→ About this task
Reproduce all of the entries below exactly, without a single change.

▼

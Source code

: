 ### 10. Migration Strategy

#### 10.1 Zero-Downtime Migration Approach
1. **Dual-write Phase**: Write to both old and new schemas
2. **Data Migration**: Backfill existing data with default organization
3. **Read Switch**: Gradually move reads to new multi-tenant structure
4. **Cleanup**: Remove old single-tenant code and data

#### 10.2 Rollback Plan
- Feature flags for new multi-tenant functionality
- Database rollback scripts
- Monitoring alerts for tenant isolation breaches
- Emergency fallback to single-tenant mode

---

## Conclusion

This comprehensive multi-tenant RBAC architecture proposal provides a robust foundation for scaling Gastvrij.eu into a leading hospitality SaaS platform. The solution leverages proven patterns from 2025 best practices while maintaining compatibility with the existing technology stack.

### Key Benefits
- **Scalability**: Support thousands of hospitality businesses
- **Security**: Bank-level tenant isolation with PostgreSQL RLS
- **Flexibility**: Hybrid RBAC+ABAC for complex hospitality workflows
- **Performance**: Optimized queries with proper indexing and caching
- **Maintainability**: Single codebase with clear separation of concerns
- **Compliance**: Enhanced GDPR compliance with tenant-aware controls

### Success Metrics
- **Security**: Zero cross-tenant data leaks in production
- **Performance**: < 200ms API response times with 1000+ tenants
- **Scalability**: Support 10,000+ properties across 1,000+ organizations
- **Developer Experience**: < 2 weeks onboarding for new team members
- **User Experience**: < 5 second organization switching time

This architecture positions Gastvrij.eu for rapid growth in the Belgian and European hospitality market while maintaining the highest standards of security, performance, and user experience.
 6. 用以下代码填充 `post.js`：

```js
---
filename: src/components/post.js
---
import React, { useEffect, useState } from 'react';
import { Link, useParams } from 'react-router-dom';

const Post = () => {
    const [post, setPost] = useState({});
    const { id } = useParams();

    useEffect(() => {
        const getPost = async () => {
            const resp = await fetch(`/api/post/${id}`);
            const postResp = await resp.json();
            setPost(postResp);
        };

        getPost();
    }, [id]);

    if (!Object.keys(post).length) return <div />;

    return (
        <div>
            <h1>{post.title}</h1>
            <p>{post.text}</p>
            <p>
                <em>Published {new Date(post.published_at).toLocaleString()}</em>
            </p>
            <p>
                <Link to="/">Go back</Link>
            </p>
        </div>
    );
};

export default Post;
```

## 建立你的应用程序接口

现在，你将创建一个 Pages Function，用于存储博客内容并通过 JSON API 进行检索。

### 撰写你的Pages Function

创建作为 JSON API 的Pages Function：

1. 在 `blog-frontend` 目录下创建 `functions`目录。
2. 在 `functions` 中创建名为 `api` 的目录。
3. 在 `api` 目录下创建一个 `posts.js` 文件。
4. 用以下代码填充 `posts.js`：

▲

→ Response below
Source code

: ### 10. Migration Strategy

#### 10.1 Zero-Downtime Migration Approach
1. **Dual-write Phase**: Write to both old and new schemas
2. **Data Migration**: Backfill existing data with default organization
3. **Read Switch**: Gradually move reads to new multi-tenant structure
4. **Cleanup**: Remove old single-tenant code and data

#### 10.2 Rollback Plan
- Feature flags for new multi-tenant functionality
- Database rollback scripts
- Monitoring alerts for tenant isolation breaches
- Emergency fallback to single-tenant mode

---

## Conclusion

This comprehensive multi-tenant RBAC architecture proposal provides a robust foundation for scaling Gastvrij.eu into a leading hospitality SaaS platform. The solution leverages proven patterns from 2025 best practices while maintaining compatibility with the existing technology stack.

### Key Benefits
- **Scalability**: Support thousands of hospitality businesses
- **Security**: Bank-level tenant isolation with PostgreSQL RLS
- **Flexibility**: Hybrid RBAC+ABAC for complex hospitality workflows
- **Performance**: Optimized queries with proper indexing and caching
- **Maintainability**: Single codebase with clear separation of concerns
- **Compliance**: Enhanced GDPR compliance with tenant-aware controls

### Success Metrics
- **Security**: Zero cross-tenant data leaks in production
- **Performance**: < 200ms API response times with 1000+ tenants
- **Scalability**: Support 10,000+ properties across 1,000+ organizations
- **Developer Experience**: < 2 weeks onboarding for new team members
- **User Experience**: < 5 second organization switching time

This architecture positions Gastvrij.eu for rapid growth in the Belgian and European hospitality market while maintaining the highest standards of security, performance, and user experience.
 6. 用以下代码填充 `post.js`：

```js
---
filename: src/components/post.js
---
import React, { useEffect, useState } from 'react';
import { Link, useParams } from 'react-router-dom';

const Post = () => {
    const [post, setPost] = useState({});
    const { id } = useParams();

    useEffect(() => {
        const getPost = async () => {
            const resp = await fetch(`/api/post/${id}`);
            const postResp = await resp.json();
            setPost(postResp);
        };

        getPost();
    }, [id]);

    if (!Object.keys(post).length) return <div />;

    return (
        <div>
            <h1>{post.title}</h1>
            <p>{post.text}</p>
            <p>
                <em>Published {new Date(post.published_at).toLocaleString()}</em>
            </p>
            <p>
                <Link to="/">Go back</Link>
            </p>
        </div>
    );
};

export default Post;
```

## 建立你的应用程序接口

现在，你将创建一个 Pages Function，用于存储博客内容并通过 JSON API 进行检索。

### 撰写你的Pages Function

创建作为 JSON API 的Pages Function：

1. 在 `blog-frontend` 目录下创建 `functions`目录。
2. 在 `functions` 中创建名为 `api` 的目录。
3. 在 `api` 目录下创建一个 `posts.js` 文件。
4. 用以下代码填充 `posts.js`：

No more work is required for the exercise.